──────── EXERCISE INPUTS
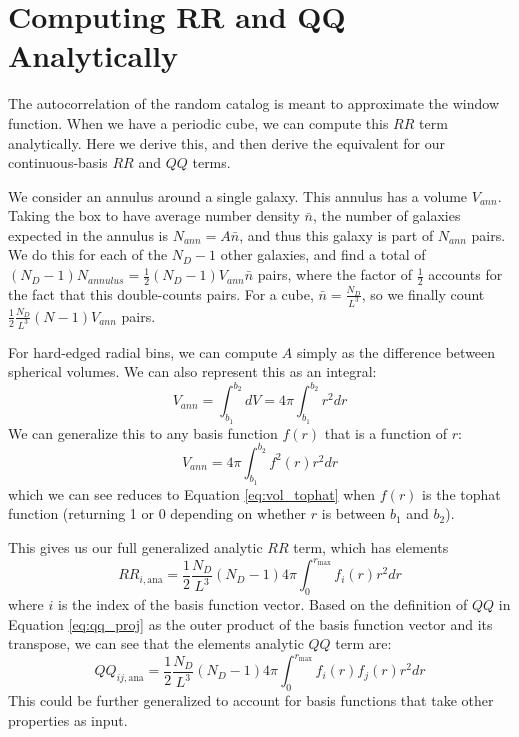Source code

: \documentclass[modern]{aastex62}
\begin{document}
\section{Computing RR and QQ Analytically}\label{sec:analytic}

The autocorrelation of the random catalog is meant to approximate the window function. 
When we have a periodic cube, we can compute this $RR$ term analytically.
Here we derive this, and then derive the equivalent for our continuous-basis $RR$ and $QQ$ terms.

We consider an annulus around a single galaxy. 
This annulus has a volume $V_{ann}$.
Taking the box to have average number density $\bar{n}$, the number of galaxies expected in the annulus is $N_{ann} = A \bar{n}$, and thus this galaxy is part of $N_{ann}$ pairs.   
We do this for each of the $N_D-1$ other galaxies, and find a total of $(N_D-1) N_{annulus} = \frac{1}{2} (N_D-1) V_{ann} \bar{n}$ pairs, where the factor of $\frac{1}{2}$ accounts for the fact that this double-counts pairs.
For a cube, $\bar{n} = \frac{N_D}{L^3}$, so we finally count $\frac{1}{2} \frac{N_D}{L^3} (N-1) V_{ann}$ pairs.

For hard-edged radial bins, we can compute $A$ simply as the difference between spherical volumes. 
We can also represent this as an integral:
\begin{equation} \label{eq:vol_tophat}
V_{ann} = \int_{b_1}^{b_2} dV = 4\pi \int_{b_1}^{b_2} r^2 dr
\end{equation} 
We can generalize this to any basis function $f(r)$ that is a function of $r$:
\begin{equation}
V_{ann} = 4\pi  \int_{b_1}^{b_2} f^2(r) r^2 dr
\end{equation}
which we can see reduces to Equation \ref{eq:vol_tophat} when $f(r)$ is the tophat function (returning 1 or 0 depending on whether $r$ is between $b_1$ and $b_2$).

This gives us our full generalized analytic $RR$ term, which has elements
\begin{equation}
RR_{i,\text{ana}} = \frac{1}{2} \frac{N_D}{L^3} (N_D-1)  4\pi  \int_{0}^{r_\mathrm{max}} f_i(r) r^2 dr
\end{equation}
where $i$ is the index of the basis function vector.
Based on the definition of $QQ$ in Equation \ref{eq:qq_proj} as the outer product of the basis function vector and its transpose, we can see that the elements analytic $QQ$ term are:
\begin{equation}
QQ_{ij,\text{ana}} = \frac{1}{2} \frac{N_D}{L^3} (N_D-1)  4\pi  \int_{0}^{r_\mathrm{max}} f_i(r) f_j(r) r^2 dr
\end{equation}
This could be further generalized to account for basis functions that take other properties as input.
\end{document}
────────────────
▸ GOAL OF THE EXERCISE: Copy out nothing but text: transcribe the listing exactly and skip each picture.

▸ TASK RESPONSE:
Source code

: \documentclass[modern]{aastex62}
\begin{document}
\section{Computing RR and QQ Analytically}\label{sec:analytic}

The autocorrelation of the random catalog is meant to approximate the window function. 
When we have a periodic cube, we can compute this $RR$ term analytically.
Here we derive this, and then derive the equivalent for our continuous-basis $RR$ and $QQ$ terms.

We consider an annulus around a single galaxy. 
This annulus has a volume $V_{ann}$.
Taking the box to have average number density $\bar{n}$, the number of galaxies expected in the annulus is $N_{ann} = A \bar{n}$, and thus this galaxy is part of $N_{ann}$ pairs.   
We do this for each of the $N_D-1$ other galaxies, and find a total of $(N_D-1) N_{annulus} = \frac{1}{2} (N_D-1) V_{ann} \bar{n}$ pairs, where the factor of $\frac{1}{2}$ accounts for the fact that this double-counts pairs.
For a cube, $\bar{n} = \frac{N_D}{L^3}$, so we finally count $\frac{1}{2} \frac{N_D}{L^3} (N-1) V_{ann}$ pairs.

For hard-edged radial bins, we can compute $A$ simply as the difference between spherical volumes. 
We can also represent this as an integral:
\begin{equation} \label{eq:vol_tophat}
V_{ann} = \int_{b_1}^{b_2} dV = 4\pi \int_{b_1}^{b_2} r^2 dr
\end{equation} 
We can generalize this to any basis function $f(r)$ that is a function of $r$:
\begin{equation}
V_{ann} = 4\pi  \int_{b_1}^{b_2} f^2(r) r^2 dr
\end{equation}
which we can see reduces to Equation \ref{eq:vol_tophat} when $f(r)$ is the tophat function (returning 1 or 0 depending on whether $r$ is between $b_1$ and $b_2$).

This gives us our full generalized analytic $RR$ term, which has elements
\begin{equation}
RR_{i,\text{ana}} = \frac{1}{2} \frac{N_D}{L^3} (N_D-1)  4\pi  \int_{0}^{r_\mathrm{max}} f_i(r) r^2 dr
\end{equation}
where $i$ is the index of the basis function vector.
Based on the definition of $QQ$ in Equation \ref{eq:qq_proj} as the outer product of the basis function vector and its transpose, we can see that the elements analytic $QQ$ term are:
\begin{equation}
QQ_{ij,\text{ana}} = \frac{1}{2} \frac{N_D}{L^3} (N_D-1)  4\pi  \int_{0}^{r_\mathrm{max}} f_i(r) f_j(r) r^2 dr
\end{equation}
This could be further generalized to account for basis functions that take other properties as input.
\end{document}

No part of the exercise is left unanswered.